Gula Melaka – Malaysian Sago Pudding

November 14, 2014

Gula Melaka, Malaysian Sago Pudding - Homespun Capers

Hello, and welcome to Homespun Capers. My name is Liberty and I am a young artist and home cook. In this blog I will document my experiments in the kitchen of my inner suburban apartment in Melbourne, Australia.  My cooking focuses mainly on whole foods that are free of refined sugars and processed ingredients. You’ll find most of the recipes here plant based, and generally gluten and dairy free (or with substitutions given).

This first recipe I’ve chosen to share with you was one my mother cooked when I was growing up: Gula Melaka. It’s a traditional Malaysian dessert, containing only three ingredients: sago (tapioca), coconut milk and palm sugar (from which it gets its Malaysian name). It’s a perfect Summer dessert; served chilled, it is refreshing after a spicy meal, and the leftovers (if there are any) make a wonderful breakfast the next morning. This sago pudding manages to feel both decadent and light at the same time, and is one of the dishes I make that I get asked for the recipe repeatedly.

Gula Melaka, Malaysian Sago Pudding - Homespun Capers

Gula Melaka, Malaysian Sago Pudding - Homespun Capers

Gula Melaka, Malaysian Sago Pudding - Homespun Capers

Gula Melaka, Malaysian Sago Pudding - Homespun Capers

Gula Melaka, Malaysian Sago Pudding - Homespun Capers

Gula Melaka, Malaysian Sago Pudding - Homespun Capers

Gula Melaka, Malaysian Sago Pudding - Homespun Capers

Gula Melaka - Malaysian Sago Pudding

  • Servings: 4-6
  • Time: 1hr 20min
  • Print

Adapted from Old Food by Jill Dupleix
Serves 4-6

Gula Melaka

1.5 L | 6 cups of water
185g | 1 cup small sago (tapioca) pearls
100ml | 1/3 cup + 1 tbls coconut milk (from the top of the can)

Palm Sugar Syrup

200ml water
100g coconut palm sugar

Tropical fruit such as mango (to serve; optional)

Bring water to the boil on high heat. Once on a rolling boil, add sago in a slow, steady stream whilst stirring continuously (this will prevent sticking). Continue to stir regularly whilst cooking the sago, till the pearls are mostly transparent – when you lift out a few in a spoon the white centres should go mostly clear – about 15 minutes. Pour the sago in a fine mesh strainer over a sink or basin and wash the pearls under cold running water to remove excess starch. Drain.

Pour the sago into a bowl and add half the coconut milk, stir till combined.
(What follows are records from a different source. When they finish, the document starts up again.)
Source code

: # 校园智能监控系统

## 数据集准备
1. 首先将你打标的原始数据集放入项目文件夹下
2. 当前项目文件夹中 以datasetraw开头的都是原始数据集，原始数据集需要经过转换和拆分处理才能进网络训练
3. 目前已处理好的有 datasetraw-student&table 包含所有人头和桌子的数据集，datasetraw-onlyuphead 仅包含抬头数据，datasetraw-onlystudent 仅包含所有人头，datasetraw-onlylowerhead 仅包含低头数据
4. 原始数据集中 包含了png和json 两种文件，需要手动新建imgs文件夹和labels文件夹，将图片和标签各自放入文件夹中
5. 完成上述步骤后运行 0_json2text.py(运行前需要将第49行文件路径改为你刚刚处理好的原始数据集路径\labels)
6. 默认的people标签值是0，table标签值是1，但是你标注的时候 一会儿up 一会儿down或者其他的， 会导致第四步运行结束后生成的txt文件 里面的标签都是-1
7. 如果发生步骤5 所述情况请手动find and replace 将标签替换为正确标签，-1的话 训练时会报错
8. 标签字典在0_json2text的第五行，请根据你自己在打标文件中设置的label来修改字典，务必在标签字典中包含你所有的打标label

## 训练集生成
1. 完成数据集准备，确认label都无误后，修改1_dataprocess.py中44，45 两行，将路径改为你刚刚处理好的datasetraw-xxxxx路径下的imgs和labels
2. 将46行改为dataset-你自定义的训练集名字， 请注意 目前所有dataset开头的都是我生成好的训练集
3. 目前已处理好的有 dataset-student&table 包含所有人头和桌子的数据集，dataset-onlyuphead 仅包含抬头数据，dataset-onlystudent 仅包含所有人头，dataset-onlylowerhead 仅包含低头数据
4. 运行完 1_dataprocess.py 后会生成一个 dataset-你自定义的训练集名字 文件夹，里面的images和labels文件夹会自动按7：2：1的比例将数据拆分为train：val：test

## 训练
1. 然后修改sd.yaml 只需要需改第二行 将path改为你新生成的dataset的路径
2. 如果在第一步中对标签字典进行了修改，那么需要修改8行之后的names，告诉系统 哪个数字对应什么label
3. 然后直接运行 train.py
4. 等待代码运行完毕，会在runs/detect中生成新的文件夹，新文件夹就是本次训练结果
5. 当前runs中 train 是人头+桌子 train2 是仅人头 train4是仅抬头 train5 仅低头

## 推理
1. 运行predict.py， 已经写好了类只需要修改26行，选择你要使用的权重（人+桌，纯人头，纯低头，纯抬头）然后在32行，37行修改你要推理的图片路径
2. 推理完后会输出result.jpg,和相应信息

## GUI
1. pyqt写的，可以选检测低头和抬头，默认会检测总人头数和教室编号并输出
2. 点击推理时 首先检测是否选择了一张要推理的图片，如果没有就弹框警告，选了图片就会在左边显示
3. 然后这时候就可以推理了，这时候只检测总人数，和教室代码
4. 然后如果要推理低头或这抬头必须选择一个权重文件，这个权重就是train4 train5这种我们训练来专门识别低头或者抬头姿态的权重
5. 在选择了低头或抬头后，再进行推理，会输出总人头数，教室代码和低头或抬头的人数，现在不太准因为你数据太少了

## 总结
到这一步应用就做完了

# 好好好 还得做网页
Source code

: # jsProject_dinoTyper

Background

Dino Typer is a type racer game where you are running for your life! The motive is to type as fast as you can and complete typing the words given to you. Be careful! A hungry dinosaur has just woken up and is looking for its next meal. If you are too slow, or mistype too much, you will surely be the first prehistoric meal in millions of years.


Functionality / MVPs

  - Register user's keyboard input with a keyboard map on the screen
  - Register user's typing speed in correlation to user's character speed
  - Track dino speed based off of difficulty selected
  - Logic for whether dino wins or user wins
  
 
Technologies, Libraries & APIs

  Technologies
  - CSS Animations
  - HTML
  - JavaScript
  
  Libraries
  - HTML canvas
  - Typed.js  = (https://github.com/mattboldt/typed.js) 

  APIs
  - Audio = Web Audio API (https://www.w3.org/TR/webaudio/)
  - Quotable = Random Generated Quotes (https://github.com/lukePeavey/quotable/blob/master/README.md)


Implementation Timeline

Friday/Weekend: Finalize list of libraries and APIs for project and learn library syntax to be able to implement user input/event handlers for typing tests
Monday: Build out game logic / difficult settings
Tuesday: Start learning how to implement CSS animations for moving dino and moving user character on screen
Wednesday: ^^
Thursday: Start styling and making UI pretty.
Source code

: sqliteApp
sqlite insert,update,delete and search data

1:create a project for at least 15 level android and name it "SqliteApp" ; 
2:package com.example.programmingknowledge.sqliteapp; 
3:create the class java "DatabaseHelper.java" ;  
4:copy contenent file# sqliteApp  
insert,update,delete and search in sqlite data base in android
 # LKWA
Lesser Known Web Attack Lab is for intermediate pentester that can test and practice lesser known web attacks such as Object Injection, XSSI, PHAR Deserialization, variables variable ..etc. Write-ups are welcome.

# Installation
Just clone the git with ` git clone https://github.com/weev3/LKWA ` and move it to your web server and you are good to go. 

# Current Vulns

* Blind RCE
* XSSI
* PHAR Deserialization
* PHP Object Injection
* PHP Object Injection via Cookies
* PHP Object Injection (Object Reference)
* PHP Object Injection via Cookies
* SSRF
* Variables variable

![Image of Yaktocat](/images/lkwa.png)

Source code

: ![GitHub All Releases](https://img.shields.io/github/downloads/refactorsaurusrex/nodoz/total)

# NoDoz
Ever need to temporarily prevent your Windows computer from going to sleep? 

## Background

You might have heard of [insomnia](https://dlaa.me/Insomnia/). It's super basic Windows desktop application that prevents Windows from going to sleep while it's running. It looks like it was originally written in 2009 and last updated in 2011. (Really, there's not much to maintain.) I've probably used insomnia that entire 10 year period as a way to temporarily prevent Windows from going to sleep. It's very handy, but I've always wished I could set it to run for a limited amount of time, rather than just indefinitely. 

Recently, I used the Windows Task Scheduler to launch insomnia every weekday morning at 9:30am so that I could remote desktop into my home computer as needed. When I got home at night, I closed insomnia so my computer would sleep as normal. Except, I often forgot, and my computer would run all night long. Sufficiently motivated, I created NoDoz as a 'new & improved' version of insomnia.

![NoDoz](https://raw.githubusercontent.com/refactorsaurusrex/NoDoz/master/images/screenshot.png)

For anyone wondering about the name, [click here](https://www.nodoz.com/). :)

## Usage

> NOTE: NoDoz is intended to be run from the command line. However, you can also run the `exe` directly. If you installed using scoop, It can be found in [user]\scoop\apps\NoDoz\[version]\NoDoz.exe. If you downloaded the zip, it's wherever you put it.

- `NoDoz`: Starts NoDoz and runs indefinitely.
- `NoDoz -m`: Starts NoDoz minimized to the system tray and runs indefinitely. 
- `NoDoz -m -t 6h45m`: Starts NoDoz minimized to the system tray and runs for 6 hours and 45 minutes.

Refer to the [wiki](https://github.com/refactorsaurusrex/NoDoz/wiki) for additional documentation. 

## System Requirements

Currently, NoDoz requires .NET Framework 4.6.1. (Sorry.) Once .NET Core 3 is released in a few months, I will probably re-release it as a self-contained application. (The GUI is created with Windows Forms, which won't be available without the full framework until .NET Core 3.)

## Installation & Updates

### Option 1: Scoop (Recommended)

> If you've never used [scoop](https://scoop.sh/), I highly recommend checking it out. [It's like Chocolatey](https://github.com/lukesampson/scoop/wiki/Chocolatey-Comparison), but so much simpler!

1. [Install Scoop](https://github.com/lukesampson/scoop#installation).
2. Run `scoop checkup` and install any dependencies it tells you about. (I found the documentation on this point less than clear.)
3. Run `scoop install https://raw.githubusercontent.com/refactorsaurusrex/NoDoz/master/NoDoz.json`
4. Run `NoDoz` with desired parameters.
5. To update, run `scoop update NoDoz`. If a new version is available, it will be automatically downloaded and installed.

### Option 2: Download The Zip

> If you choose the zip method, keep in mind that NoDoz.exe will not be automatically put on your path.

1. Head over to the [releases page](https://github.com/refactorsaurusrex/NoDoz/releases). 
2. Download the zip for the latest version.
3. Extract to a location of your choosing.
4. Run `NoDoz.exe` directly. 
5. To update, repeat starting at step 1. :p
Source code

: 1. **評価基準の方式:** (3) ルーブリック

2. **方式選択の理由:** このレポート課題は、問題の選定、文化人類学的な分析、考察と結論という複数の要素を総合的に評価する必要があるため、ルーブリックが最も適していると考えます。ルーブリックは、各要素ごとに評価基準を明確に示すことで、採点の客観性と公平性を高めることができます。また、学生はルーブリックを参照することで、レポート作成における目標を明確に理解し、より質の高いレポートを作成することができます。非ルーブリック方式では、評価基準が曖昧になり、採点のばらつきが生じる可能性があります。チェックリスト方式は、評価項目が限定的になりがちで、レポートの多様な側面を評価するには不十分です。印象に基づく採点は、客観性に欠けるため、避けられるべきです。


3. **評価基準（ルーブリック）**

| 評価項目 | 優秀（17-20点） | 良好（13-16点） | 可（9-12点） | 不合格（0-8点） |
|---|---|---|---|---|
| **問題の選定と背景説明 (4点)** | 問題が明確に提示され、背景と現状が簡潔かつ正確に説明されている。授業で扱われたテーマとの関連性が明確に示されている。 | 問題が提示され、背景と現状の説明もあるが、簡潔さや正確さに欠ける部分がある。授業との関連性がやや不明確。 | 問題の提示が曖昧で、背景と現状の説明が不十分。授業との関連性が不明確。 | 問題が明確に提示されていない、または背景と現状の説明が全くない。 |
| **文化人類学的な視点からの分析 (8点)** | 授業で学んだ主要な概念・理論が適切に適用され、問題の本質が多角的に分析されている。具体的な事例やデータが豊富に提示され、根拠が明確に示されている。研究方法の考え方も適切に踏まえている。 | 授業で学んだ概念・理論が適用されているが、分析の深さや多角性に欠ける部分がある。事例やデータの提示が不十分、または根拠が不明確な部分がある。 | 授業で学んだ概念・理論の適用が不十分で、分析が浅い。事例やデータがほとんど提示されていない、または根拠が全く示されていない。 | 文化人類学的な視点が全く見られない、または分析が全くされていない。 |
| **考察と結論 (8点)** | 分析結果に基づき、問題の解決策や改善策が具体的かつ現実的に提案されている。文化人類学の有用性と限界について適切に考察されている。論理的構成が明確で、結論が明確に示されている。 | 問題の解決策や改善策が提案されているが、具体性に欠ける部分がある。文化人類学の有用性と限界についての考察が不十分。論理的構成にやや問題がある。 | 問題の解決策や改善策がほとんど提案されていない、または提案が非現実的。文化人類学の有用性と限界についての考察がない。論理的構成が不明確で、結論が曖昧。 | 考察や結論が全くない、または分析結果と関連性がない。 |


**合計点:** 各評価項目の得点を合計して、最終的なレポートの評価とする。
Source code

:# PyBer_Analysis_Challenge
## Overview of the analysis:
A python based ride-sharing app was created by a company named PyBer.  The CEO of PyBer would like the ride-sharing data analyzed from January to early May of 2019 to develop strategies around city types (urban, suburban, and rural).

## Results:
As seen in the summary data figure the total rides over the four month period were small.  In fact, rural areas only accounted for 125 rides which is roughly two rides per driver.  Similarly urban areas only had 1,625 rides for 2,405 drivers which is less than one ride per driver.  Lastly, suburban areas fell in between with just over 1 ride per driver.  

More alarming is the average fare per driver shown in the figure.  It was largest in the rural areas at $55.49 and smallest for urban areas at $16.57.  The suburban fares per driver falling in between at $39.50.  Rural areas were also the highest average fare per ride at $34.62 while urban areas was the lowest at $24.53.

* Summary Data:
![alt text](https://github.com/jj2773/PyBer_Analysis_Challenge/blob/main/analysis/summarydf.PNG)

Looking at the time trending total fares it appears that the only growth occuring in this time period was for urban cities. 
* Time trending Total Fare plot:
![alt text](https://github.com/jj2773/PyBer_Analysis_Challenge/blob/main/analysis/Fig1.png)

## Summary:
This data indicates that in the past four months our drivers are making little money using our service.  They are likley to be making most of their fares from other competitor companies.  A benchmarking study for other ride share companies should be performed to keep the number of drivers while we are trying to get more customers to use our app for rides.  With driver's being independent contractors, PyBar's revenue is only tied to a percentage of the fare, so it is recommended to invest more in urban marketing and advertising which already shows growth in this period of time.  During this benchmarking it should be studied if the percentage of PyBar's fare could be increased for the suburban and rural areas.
At this point you can either divide the mix into individual moulds (6 x 100ml) or a larger bowl from which to serve it from banquet style. The moulds are traditional and make for prettier presentation (see pictures above) but I often serve it in a large bowl where people can help themselves. Either way, refrigerate your pudding for at least 1 hour, until set.

To make the syrup, dissolve the palm sugar in the water over a medium heat. Continue to simmer until the syrup reduces to around three quarters of a cup. Allow to cool before serving.

To serve, unmould or portion the sago between serving bowls and drizzle with a tablespoon each of the palm sugar syrup and the remaining coconut milk. Serve with tropical fruit, if desired.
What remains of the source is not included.